Transformers for Supervised Online Continual Learning: Leveraging In-Context Learning for Fast Adaptation and Long-Term Improvement

Transformers can be leveraged for supervised online continual learning by combining in-context learning and parametric learning, leading to rapid adaptation and sustained progress.

Introduction Transformers are widely used for sequence modeling tasks. Online continual learning requires models to adapt to non-stationary data streams. Data Extraction "Our method demonstrates significant improvements over previous state-of-the-art results on CLOC, a challenging large-scale real-world benchmark for image geo-localization." "We use a transformer model explicitly conditioned on the C most recent observations for online continual learning." "Our approach combines in-context learning for rapid adaptation and parametric learning for sustained progress." Architecture and Method Two model architectures are experimented with: a 2-token approach and a privileged information (pi) transformer. The pi-transformer shows smoother accuracy improvements compared to the 2-token approach. Experiments on Synthetic Toy Data Synthetic piece-wise stationary sequences are created for evaluation. The pi-transformer architecture shows faster and more stable prediction performance compared to the standard architecture. Large scale continuous geo-localization Evaluation on CLOC dataset shows substantial improvements over previous state-of-the-art results. The choice of pre-trained and frozen feature extractors significantly impacts performance. Conclusions Combining in-context and in-weight learning in transformers shows promise for online continual learning.

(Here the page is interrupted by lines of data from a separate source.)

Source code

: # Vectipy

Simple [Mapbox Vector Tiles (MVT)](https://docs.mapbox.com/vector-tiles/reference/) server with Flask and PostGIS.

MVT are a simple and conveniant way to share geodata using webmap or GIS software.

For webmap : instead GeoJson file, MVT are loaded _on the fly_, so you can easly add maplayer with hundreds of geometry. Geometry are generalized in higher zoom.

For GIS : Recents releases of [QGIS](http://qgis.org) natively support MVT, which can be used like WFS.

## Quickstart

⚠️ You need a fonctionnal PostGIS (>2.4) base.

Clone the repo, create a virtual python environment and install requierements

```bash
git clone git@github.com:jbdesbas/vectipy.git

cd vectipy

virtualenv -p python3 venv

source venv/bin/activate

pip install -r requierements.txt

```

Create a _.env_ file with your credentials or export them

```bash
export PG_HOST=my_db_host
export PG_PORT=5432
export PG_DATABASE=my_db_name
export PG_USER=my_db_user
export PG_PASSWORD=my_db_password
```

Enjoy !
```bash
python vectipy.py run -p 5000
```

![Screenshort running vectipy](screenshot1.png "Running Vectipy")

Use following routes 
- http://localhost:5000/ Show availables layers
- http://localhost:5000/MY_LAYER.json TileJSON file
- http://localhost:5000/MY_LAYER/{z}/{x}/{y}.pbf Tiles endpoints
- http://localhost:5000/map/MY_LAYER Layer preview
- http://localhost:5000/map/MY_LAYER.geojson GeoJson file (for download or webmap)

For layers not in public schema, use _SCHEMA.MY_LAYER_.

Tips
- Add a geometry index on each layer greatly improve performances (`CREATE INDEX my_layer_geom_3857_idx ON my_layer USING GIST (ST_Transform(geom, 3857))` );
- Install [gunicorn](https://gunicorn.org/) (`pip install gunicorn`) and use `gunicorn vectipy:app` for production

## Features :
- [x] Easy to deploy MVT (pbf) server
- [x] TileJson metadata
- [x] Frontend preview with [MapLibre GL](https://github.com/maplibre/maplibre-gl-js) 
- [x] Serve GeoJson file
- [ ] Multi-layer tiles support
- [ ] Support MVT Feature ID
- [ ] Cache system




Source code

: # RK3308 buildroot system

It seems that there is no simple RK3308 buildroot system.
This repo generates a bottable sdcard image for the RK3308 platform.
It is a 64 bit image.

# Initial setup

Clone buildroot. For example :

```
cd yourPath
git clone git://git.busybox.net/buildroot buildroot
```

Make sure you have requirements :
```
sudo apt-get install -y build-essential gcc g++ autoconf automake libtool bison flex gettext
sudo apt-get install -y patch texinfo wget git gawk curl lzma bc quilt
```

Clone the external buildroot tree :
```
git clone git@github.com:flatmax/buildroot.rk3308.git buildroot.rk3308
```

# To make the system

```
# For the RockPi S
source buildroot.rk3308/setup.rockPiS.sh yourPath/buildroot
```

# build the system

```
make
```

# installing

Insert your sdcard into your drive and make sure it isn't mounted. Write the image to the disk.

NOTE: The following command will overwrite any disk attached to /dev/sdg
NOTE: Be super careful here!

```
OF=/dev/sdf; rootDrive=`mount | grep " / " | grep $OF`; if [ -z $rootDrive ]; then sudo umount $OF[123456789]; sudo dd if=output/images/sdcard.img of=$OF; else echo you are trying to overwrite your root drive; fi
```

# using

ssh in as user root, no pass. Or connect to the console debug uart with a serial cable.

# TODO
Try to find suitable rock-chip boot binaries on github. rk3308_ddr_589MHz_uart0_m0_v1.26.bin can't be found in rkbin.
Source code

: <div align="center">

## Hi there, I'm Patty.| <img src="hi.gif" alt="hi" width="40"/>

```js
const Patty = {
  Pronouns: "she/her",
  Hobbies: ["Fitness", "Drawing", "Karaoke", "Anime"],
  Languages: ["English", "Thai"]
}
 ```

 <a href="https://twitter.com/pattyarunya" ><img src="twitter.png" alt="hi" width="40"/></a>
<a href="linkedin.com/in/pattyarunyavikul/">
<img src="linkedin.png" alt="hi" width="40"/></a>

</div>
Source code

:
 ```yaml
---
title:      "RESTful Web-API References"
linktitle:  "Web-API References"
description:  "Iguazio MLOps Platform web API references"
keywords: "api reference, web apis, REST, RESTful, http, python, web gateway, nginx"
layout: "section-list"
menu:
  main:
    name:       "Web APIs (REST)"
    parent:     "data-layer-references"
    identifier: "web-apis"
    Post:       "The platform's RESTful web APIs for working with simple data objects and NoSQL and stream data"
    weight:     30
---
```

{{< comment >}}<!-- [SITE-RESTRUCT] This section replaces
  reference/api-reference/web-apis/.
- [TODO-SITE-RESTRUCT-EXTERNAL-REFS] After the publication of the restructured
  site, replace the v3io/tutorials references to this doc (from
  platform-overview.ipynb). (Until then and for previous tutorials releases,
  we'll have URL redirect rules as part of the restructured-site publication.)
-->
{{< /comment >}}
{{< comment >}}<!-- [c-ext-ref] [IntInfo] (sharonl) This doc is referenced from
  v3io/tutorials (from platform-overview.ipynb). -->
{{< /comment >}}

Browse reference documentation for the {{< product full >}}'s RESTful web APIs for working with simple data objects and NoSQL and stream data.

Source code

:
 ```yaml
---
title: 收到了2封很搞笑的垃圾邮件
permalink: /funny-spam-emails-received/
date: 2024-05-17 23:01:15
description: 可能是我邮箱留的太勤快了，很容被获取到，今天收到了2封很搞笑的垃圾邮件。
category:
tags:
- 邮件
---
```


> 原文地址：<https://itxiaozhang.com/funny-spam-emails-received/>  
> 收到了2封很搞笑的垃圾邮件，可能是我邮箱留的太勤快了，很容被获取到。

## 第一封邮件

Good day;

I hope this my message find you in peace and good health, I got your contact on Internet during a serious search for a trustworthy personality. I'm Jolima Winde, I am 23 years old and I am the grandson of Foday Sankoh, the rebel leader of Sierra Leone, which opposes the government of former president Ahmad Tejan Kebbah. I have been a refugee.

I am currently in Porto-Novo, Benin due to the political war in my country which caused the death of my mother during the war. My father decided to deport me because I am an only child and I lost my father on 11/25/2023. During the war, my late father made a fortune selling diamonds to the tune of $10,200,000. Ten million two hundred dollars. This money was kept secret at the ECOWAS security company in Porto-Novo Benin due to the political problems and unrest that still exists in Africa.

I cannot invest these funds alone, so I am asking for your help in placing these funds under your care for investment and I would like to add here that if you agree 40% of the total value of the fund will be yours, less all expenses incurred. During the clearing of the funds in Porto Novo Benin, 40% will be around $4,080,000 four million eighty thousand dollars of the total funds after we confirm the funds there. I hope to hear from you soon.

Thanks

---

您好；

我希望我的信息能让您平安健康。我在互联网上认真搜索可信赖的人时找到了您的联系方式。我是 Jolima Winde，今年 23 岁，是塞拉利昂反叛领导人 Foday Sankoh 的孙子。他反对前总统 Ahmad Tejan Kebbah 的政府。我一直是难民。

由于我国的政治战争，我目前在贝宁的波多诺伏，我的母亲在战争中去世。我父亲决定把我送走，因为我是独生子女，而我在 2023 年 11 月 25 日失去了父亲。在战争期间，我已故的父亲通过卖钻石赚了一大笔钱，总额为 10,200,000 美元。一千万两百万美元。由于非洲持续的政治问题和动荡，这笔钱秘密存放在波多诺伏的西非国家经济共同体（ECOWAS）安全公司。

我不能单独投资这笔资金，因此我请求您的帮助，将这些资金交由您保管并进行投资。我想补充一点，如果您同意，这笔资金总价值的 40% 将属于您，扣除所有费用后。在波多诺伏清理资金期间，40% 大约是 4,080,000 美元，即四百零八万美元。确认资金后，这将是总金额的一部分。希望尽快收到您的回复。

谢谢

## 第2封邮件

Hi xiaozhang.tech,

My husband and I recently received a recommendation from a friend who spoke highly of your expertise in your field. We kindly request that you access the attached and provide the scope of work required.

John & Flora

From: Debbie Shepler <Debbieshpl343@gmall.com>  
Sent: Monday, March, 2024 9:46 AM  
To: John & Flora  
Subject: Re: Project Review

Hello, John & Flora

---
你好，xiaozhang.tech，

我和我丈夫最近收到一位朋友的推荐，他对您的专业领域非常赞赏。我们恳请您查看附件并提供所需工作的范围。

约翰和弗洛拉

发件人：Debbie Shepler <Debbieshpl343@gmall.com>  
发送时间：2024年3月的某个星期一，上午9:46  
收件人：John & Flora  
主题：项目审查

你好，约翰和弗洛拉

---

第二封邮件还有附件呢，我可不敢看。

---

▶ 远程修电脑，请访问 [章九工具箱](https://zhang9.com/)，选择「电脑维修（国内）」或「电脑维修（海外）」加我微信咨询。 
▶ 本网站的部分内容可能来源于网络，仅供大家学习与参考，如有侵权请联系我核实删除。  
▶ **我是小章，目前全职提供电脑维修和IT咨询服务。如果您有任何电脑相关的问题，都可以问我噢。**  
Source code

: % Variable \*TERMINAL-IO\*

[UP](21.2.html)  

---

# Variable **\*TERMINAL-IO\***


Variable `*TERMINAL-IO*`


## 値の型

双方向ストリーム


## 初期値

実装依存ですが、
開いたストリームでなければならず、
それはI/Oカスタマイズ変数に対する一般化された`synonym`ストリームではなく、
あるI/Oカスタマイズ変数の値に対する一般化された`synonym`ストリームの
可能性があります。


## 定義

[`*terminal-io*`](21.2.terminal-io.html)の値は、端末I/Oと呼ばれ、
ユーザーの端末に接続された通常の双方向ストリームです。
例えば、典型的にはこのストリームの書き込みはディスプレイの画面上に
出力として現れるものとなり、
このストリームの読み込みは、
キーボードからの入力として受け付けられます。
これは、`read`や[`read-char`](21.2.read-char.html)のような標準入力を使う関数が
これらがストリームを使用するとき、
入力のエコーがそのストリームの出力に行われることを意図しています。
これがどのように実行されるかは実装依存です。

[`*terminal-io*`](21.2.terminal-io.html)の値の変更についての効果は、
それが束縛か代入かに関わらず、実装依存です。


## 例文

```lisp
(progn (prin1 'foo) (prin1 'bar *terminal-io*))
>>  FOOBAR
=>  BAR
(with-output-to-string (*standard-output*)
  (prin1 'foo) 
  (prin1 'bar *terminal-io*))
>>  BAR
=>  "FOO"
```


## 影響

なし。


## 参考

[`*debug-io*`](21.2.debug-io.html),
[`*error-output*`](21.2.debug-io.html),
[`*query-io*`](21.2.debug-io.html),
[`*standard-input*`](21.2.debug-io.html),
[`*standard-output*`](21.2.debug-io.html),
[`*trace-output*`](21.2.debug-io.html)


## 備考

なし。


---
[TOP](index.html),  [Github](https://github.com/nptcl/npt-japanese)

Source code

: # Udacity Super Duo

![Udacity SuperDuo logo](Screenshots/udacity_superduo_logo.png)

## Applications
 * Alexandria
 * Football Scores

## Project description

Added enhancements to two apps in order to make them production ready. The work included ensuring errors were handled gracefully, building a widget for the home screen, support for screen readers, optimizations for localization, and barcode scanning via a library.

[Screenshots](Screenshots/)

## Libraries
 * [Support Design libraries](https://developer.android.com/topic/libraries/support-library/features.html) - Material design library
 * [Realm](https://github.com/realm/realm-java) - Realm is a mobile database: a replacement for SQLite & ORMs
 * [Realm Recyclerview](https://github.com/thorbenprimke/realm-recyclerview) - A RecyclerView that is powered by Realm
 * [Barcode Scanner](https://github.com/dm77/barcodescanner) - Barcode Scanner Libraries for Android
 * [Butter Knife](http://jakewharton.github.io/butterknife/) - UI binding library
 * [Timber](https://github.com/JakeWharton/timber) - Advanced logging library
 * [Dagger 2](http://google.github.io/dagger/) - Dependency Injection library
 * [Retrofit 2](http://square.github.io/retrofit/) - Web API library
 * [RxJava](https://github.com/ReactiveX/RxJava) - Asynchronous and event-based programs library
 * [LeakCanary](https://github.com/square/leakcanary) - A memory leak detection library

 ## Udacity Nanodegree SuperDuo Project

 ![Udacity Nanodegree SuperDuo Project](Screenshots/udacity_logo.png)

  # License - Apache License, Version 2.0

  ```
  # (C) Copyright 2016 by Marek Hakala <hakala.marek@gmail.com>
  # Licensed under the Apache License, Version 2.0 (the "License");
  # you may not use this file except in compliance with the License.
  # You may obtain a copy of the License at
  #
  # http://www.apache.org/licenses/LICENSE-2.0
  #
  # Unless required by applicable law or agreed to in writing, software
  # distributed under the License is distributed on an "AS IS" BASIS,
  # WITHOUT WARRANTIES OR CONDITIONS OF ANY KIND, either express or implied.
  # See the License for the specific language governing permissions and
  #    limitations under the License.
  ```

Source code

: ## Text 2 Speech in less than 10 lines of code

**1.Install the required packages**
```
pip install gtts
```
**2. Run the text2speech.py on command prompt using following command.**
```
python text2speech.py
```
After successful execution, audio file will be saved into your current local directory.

"Our method demonstrates significant improvements over previous state-of-the-art results on CLOC, a challenging large-scale real-world benchmark for image geo-localization." "We use a transformer model explicitly conditioned on the C most recent observations for online continual learning." "Our approach combines in-context learning for rapid adaptation and parametric learning for sustained progress."

"Our method demonstrates significant improvements over previous state-of-the-art results on CLOC, a challenging large-scale real-world benchmark for image geo-localization." "Our approach combines in-context learning for rapid adaptation and parametric learning for sustained progress."